Этот ловкий шаг был делом венского двора, который, по просьбе Яна Казимира и за недостатком другого средства пустил в ход двух своих лучших дипломатов, Аллегретти и Лорбаха, которые еще в прошлом году старались навести на ложный путь царя с его советниками. Подозрительные сношения казаков со шведами не были, действительно, чужды этому событию, но легко себе представить, какое действие это произвело на Хмельницкого и его товарищей. Тщетно гетман требовал допущения его к переговорам. При известии об их исходе общим мнением в Украйне было, что царь отдал страну полякам. Но император также был теперь, по-видимому, склонен им помочь, даже в военном отношении, чтобы восстановить их авторитет. Хан со своей стороны послал в Чигирин требование в том же духе, угрожая вмешательством для восстановления прежнего порядка вещей. К этому моменту, судя по легенде, относится поэма Хмельницкого, в которой под видом чайки, на которую устремляются две хищные птицы, он представил тяжелую участь своего отечества.

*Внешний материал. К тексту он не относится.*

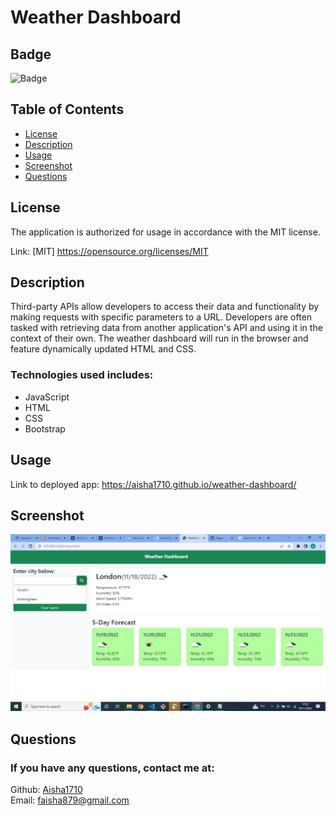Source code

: # Weather Dashboard

## Badge

![Badge](http://img.shields.io/badge/license-MIT-blue.png)
<br>

## Table of Contents

- [License](#license)
- [Description](#description)
- [Usage](#usage)
- [Screenshot](#screenshot)
- [Questions](#questions)

## License

The application is authorized for usage in accordance with the MIT license.

Link: [MIT] https://opensource.org/licenses/MIT

## Description

Third-party APIs allow developers to access their data and functionality by making requests with specific parameters to a URL. Developers are often tasked with retrieving data from another application's API and using it in the context of their own. The weather dashboard will run in the browser and feature dynamically updated HTML and CSS.

### Technologies used includes:

- JavaScript
- HTML
- CSS
- Bootstrap

## Usage

Link to deployed app: https://aisha1710.github.io/weather-dashboard/

## Screenshot

![The weather app includes a search option, a list of cities, and a five-day forecast and current weather conditions for Atlanta.](</Assets/images/Screenshot(8).png>)

## Questions

### If you have any questions, contact me at:

Github: [Aisha1710](https://github.com/Aisha1710)
<br>
Email: faisha879@gmail.com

Больной, истощенный своей лихорадочной деятельностью и пьянством, полусумасшедший, гетман употребил между тем совершенно иначе последние остатки своего ума.

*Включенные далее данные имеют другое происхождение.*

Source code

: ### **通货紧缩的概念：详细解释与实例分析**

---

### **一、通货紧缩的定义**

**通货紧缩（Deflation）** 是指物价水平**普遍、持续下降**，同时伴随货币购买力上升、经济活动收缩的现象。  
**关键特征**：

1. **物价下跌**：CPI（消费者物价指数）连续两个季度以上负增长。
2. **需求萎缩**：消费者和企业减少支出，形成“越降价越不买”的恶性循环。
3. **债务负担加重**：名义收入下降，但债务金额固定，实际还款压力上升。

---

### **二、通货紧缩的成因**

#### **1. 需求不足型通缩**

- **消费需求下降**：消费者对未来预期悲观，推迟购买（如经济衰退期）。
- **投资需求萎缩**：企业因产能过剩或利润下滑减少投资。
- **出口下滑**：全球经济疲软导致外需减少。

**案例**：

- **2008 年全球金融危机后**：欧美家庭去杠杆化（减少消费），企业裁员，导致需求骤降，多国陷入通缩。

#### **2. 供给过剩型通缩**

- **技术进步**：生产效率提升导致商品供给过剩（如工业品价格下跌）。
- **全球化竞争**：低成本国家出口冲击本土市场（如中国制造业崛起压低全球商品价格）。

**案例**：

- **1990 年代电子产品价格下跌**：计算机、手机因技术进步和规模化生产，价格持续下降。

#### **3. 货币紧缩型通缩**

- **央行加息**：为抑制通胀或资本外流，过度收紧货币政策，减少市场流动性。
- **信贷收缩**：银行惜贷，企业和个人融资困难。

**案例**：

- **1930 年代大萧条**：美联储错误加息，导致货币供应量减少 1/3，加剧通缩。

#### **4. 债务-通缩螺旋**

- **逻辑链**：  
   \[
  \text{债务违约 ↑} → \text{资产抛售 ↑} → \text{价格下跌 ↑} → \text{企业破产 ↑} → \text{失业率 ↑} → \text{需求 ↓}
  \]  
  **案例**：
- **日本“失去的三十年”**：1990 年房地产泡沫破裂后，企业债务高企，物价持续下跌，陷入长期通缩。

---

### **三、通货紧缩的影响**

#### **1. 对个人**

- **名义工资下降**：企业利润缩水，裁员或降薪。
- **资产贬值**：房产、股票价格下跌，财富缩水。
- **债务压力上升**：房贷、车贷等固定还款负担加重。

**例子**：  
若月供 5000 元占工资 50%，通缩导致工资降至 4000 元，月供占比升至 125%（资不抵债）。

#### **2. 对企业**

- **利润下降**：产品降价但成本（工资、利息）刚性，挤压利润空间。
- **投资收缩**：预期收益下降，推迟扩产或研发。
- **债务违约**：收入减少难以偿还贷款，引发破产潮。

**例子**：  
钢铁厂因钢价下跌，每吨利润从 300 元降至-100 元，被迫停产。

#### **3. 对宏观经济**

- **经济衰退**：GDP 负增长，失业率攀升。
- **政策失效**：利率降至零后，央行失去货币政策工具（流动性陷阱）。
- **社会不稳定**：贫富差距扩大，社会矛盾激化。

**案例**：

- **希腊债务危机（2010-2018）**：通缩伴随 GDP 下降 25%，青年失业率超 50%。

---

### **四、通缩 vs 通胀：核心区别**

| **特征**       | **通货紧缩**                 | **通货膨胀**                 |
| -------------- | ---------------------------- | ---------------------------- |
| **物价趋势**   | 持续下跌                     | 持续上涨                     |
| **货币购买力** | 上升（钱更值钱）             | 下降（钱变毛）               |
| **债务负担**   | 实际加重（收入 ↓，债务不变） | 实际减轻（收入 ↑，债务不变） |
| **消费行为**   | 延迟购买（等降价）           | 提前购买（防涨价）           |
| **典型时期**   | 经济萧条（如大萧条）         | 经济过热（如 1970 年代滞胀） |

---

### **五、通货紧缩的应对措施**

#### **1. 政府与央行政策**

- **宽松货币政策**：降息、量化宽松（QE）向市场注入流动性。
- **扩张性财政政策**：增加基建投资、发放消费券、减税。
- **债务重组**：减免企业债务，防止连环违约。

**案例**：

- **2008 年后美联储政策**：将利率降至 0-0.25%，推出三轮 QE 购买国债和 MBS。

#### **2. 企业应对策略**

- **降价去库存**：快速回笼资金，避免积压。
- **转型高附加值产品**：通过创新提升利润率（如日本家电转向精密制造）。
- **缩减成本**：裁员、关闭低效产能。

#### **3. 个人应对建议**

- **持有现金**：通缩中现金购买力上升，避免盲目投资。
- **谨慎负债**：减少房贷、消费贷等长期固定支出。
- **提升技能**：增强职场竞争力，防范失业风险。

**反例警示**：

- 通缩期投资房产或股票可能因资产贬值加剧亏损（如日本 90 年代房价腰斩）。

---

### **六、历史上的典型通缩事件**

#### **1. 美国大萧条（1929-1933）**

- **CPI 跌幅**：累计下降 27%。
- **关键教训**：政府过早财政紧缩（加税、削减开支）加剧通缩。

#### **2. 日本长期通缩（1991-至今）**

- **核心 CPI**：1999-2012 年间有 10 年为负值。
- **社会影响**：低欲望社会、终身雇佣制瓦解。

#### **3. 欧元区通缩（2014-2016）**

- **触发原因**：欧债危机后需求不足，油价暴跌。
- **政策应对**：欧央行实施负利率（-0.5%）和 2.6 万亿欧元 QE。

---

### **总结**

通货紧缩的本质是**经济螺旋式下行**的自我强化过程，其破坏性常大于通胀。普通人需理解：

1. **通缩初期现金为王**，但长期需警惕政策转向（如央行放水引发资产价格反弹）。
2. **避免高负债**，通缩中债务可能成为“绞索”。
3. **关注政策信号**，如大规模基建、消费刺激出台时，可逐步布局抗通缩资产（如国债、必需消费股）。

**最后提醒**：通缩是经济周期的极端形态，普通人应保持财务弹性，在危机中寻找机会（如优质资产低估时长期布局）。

В ноябре 1656 года он ответил на виленскую конвенцию, заключив в свою очередь договор со Швецией и с Георгием Ракочи. Оставаясь вассалом Турции, этот государь (больше в восточном, чем в европейском смысле этого слова) союзного государства, где, между Тиссом и Трансильванскими Альпами, соприкасались и дрались между собою до двадцати различных народов, – мадьяров, немцев, румын, славян, вечный враг Австрии, главы западной части Венгрии, союзник Швеции с Тридцатилетней войны, в которой принимал участие на стороне протестантской партии, Ракочи был тоже своего рода поэтом. Судьба и слава Батория не выходили из его головы, полной всяких фантазий, и польский трон стал объектом его химерического честолюбия.
Чтобы добиться его, он принял участие в разделении республики. На северо-востоке Европы уже давно носилась идея о разделении Польши, в виде различных проектов более или менее конкретных, выставляемых с обеих сторон, при всяком удобном случае. Таких случаев становилось все больше и больше. На этот раз Карл Х сохранил за собою Великую Польшу, Померанию с Данцигом и Ливонию, Ракочи получил Малороссию, Мазовию и Литву, с титулом короля. Казаки оставили себе Украйну. Подляхия наконец, обратившаяся в наследственное княжество, была отдана одному из Радзивиллов, Богуславу, взамен обещанной им и его подданными поддержки этому делу.
Курфюрст Бранденбурга по некоторым сведениям тоже вмешался позже в дело раздела и, если документы, которыми мы владеем, и не дают тому доказательств, то этот факт является тем не менее вполне возможным. История этого времени рисует нам его всегда настороже, ловким и гибким, лишенным щепетильности и быстро приспособляющимся ко всем обстоятельствам, дающим какой-либо шанс его огромному честолюбию. Но он не ожидал этого шанса, а прямо вмешался в игру и хотел урвать лучший кусок. Этот эпизод стоит, чтобы им заняться. То был решительный поворот, благодаря которому должна была получиться держава, господствующая теперь над всей Европою. Роль Пруссии в этом событии не кажется ни славною в военном отношении, ни даже очень блестящею в дипломатическом. Что же касается моральной стороны, то она стремится, без сомнения, подражать героям этой исторической главы, абстрагируя их. Дом Гогенцоллернов в этом деле выказал один элемент превосходства, который вызвал, без сомнения, его процветание, – непоколебимый практический дух.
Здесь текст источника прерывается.